Die Kanaren haben mit zwölf Prozent den höchsten jährlichen Preisanstieg bei Neubauwohnungen aller spanischen Regionen. Das zeigen Daten des Nationalen Statistik-Instituts. Das INE legte am Montag die Zahlen des Immobilienpreisindex (IPV) für das erste Quartal des Jahres vor. Der Wert bezieht sich auf den Zeitraum April 2025 bis März 2026.

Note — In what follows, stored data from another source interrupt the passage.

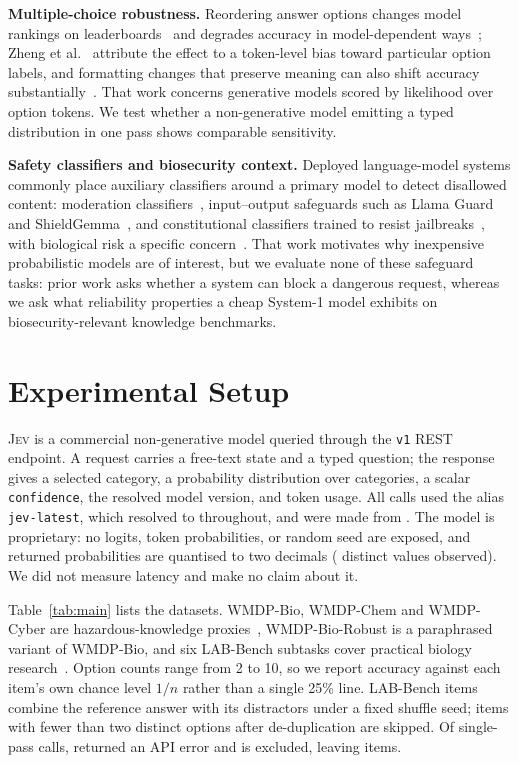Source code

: \documentclass[conference]{IEEEtran}
\newcommand{\jev}{\textsc{Jev}}
\begin{document}
\textbf{Multiple-choice robustness.} Reordering answer options changes model rankings on leaderboards~\cite{alzahrani} and
degrades accuracy in model-dependent ways~\cite{gupta}; Zheng et al.~\cite{zheng}
attribute the effect to a token-level bias toward particular option labels, and
formatting changes that preserve meaning can also shift accuracy
substantially~\cite{formatspread}. That work concerns generative models scored by likelihood
over option tokens. We test whether a non-generative model emitting a typed distribution in
one pass shows comparable sensitivity.

\textbf{Safety classifiers and biosecurity context.} Deployed language-model systems
commonly place auxiliary classifiers around a primary model to detect disallowed content:
moderation classifiers~\cite{openaimod}, input--output safeguards such as Llama
Guard~\cite{llamaguard} and ShieldGemma~\cite{shieldgemma}, and constitutional classifiers
trained to resist jailbreaks~\cite{constclass}, with biological risk a specific
concern~\cite{biorisk}. That work motivates why inexpensive probabilistic models are of
interest, but we evaluate none of these safeguard tasks: prior work asks whether a system
can block a dangerous request, whereas we ask what reliability properties a cheap System-1
model exhibits on biosecurity-relevant knowledge benchmarks.

\section{Experimental Setup}
\label{sec:setup}

\jev{} is a commercial non-generative model queried through the \texttt{v1} REST endpoint.
A request carries a free-text state and a typed question; the response gives a selected
category, a probability distribution over categories, a scalar \texttt{confidence}, the
resolved model version, and token usage. All calls used the alias \texttt{jev-latest},
which resolved to \texttt{\statModelVersion{}} throughout, and were made from
\statCollectionDates{}. The model is proprietary: no logits, token probabilities, or random
seed are exposed, and returned probabilities are quantised to two decimals
(\statDistinctProbs{} distinct values observed). We did not measure latency and make no
claim about it.

Table~\ref{tab:main} lists the \statNDatasets{} datasets. WMDP-Bio, WMDP-Chem and
WMDP-Cyber are hazardous-knowledge proxies~\cite{wmdp}, WMDP-Bio-Robust is a paraphrased
variant of WMDP-Bio, and six LAB-Bench subtasks cover practical biology
research~\cite{labbench}. Option counts range from 2 to 10, so we report accuracy against
each item's own chance level $1/n$ rather than a single 25\% line. LAB-Bench items combine
the reference answer with its distractors under a fixed shuffle seed; items with fewer than
two distinct options after de-duplication are skipped. Of \statNItemsRaw{} single-pass
calls, \statNErrors{} returned an API error and is excluded, leaving \statNItems{} items.
\end{document}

Der nationale Durchschnitt lag im selben Zeitraum bei 9,1 Prozent und damit fast drei Prozentpunkte unter dem kanarischen Wert. Den zweithöchsten Anstieg bei Neubauten meldeten Aragón und Asturien mit jeweils 11,6 Prozent. Den niedrigsten Wert verzeichneten die Balearen mit 2,5 Prozent. In allen spanischen Regionen und autonomen Gemeinschaften fielen die Jahreswachstumsraten im ersten Quartal 2026 positiv aus.
Besonders steil war die Entwicklung zu Jahresbeginn: Allein zwischen Januar und März 2026 stiegen die Neubaupreise auf den Kanarischen Inseln um zehn Prozent. Bei Bestandswohnungen lag der jährliche Anstieg auf den Kanaren bei 10,6 Prozent und damit niedriger als bei Neubauten sowie unter dem nationalen Schnitt für gebrauchte Wohnungen von 13,5 Prozent.
Immobilienpreise auf den Kanaren: Neubau übertrifft Spanien-Schnitt
Kombiniert man Neubau und Bestand, ergibt sich für die Kanaren ein jährlicher Preisanstieg von 10,7 Prozent. Für Spanien insgesamt lag dieser kombinierte Wert bei 12,9 Prozent. Gegenüber dem vierten Quartal 2025 stiegen die Wohnimmobilienpreise landesweit um 3,5 Prozent, bei Neubauten wie bei Bestandswohnungen.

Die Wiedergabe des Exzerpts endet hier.